ARTICLE III: Membership
Section 1: Membership. Membership is open to any person with an interest in furthering our objectives without regard to place of residence, disability, age, or other factors.
Section 2: Dues. All Members are required to pay annual dues for each calendar year. The annual dues shall be determined at the last meeting of the year and shall be payable in January of each year. A Member whose dues have not been paid shall be notified, by April 30th for that year, that he or she will lose membership and voting rights for that year’s Annual Meeting and subsequent Membership Meetings.
Section 3: Notification. All Members who have provided a valid residential address, e-mail address, or preferred phone number shall receive notification and an agenda for all meetings and volunteer work days held by the Garden Club.
Section 4: Voting Rights.

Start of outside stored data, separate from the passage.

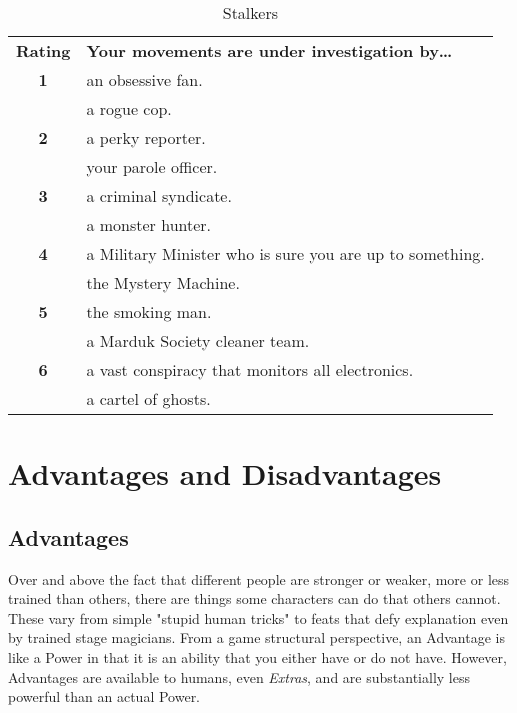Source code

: \begin{table}[htb]
 \caption{Stalkers} \centering
\begin{tabular}{c l}
\textbf{Rating} & \textbf{Your movements are under investigation by\ldots{}}\\
\textbf{1}  &   an obsessive fan.\\
&  a rogue cop.\\
\textbf{2}  &   a perky reporter.\\
& your parole officer.\\
\textbf{3}  &   a criminal syndicate.\\
 &a monster hunter.\\
\textbf{4}  &   a Military Minister who is sure you are up to something.\\
& the Mystery Machine.\\
\textbf{5}  &   the smoking man.\\
& a Marduk Society cleaner team.\\
\textbf{6}  &   a vast conspiracy that monitors all electronics.\\
 &a cartel of ghosts.\\
\end{tabular}
\end{table}

\section{Advantages and Disadvantages}

\subsection{Advantages}

\hspace{\parindent} Over and above the fact that different people are stronger or weaker, more or less trained than others, there are things some characters can do that others cannot. These vary from simple "stupid human tricks" to feats that defy explanation even by trained stage magicians. From a game structural perspective, an Advantage is like a Power in that it is an ability that you either have or do not have. However, Advantages are available to humans, even \textit{Extras}, and are substantially less powerful than an actual Power.

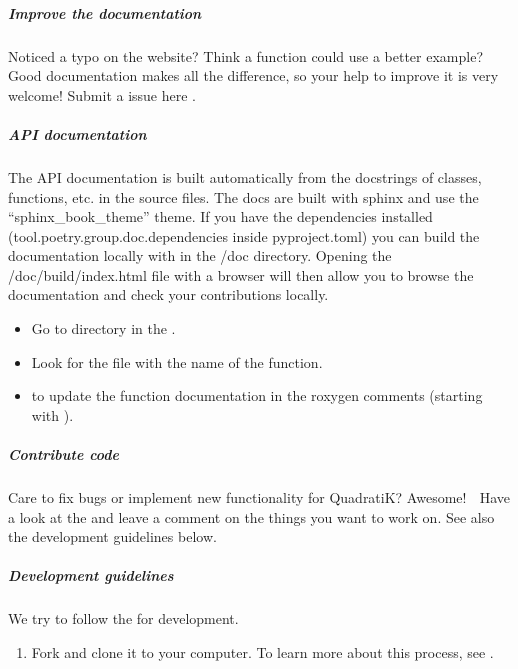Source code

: \documentclass[letterpaper,10pt,english,openany,oneside]{sphinxmanual}
\begin{document}
{{{{\subparagraph{Improve the documentation 📖}
\label{\detokenize{development/CONTRIBUTING:improve-the-documentation}}
\sphinxAtStartPar
Noticed a typo on the website? Think a function could use a better example? Good documentation makes all the difference, so your help to improve it is very welcome! Submit a issue here .


\subparagraph{API documentation}
\label{\detokenize{development/CONTRIBUTING:api-documentation}}
\sphinxAtStartPar
The API documentation is built automatically from the docstrings of classes, functions, etc. in the source files. The docs are built with sphinx and use the “sphinx\_book\_theme” theme. If you have the dependencies installed (tool.poetry.group.doc.dependencies inside pyproject.toml) you can build the documentation locally with  in the /doc directory. Opening the /doc/build/index.html file with a browser will then allow you to browse the documentation and check your contributions locally.
\begin{itemize}
\item {} 
\sphinxAtStartPar
Go to  directory in the .

\item {} 
\sphinxAtStartPar
Look for the file with the name of the function.

\item {} 
\sphinxAtStartPar
{} to update the function documentation in the roxygen comments (starting with \sphinxcode{\sphinxupquote{\#\textquotesingle{}}}).

\end{itemize}


\subparagraph{Contribute code 📝}
\label{\detokenize{development/CONTRIBUTING:contribute-code}}
\sphinxAtStartPar
Care to fix bugs or implement new functionality for QuadratiK? Awesome! 👏 Have a look at the  and leave a comment on the things you want to work on. See also the development guidelines below.


\subparagraph{Development guidelines}
\label{\detokenize{development/CONTRIBUTING:development-guidelines}}
\sphinxAtStartPar
We try to follow the  for development.
\begin{enumerate}
%
\item {} 
\sphinxAtStartPar
Fork  and clone it to your computer. To learn more about this process, see .


\end{enumerate}}}}}
\end{document}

All Members in attendance at Membership Meetings shall have voting rights on all issues that come before a regularly scheduled meeting of the Garden Club. Votes shall be decided by a majority of the Membership in attendance unless otherwise specified in these Bylaws.
Section 5: Volunteers. The names and contact information of volunteers who participate in work projects but do not pay dues shall be recorded by the Membership Committee and they shall receive notice of work days. Volunteers shall be welcome at any time to become dues-paying Members and to attend Membership Meetings as guests.
ARTICLE IV: Board of Directors
Section 1: Number, Election and Term of Office. There shall be a Board of Directors (“the Board”) consisting of the Officers, the Chairpersons of each standing and ad hoc committee, and up to five additional club members elected at large. Members of the Board shall serve for a period of two (2) years.
Section 2: Board Power and Authority. The Board shall exercise the power and authority to act for the Garden Club during the intervals between meetings. The Directors shall manage the property and business of the Garden Club and may do anything that is not prohibited by law, the Certificate of Incorporation, or these Bylaws.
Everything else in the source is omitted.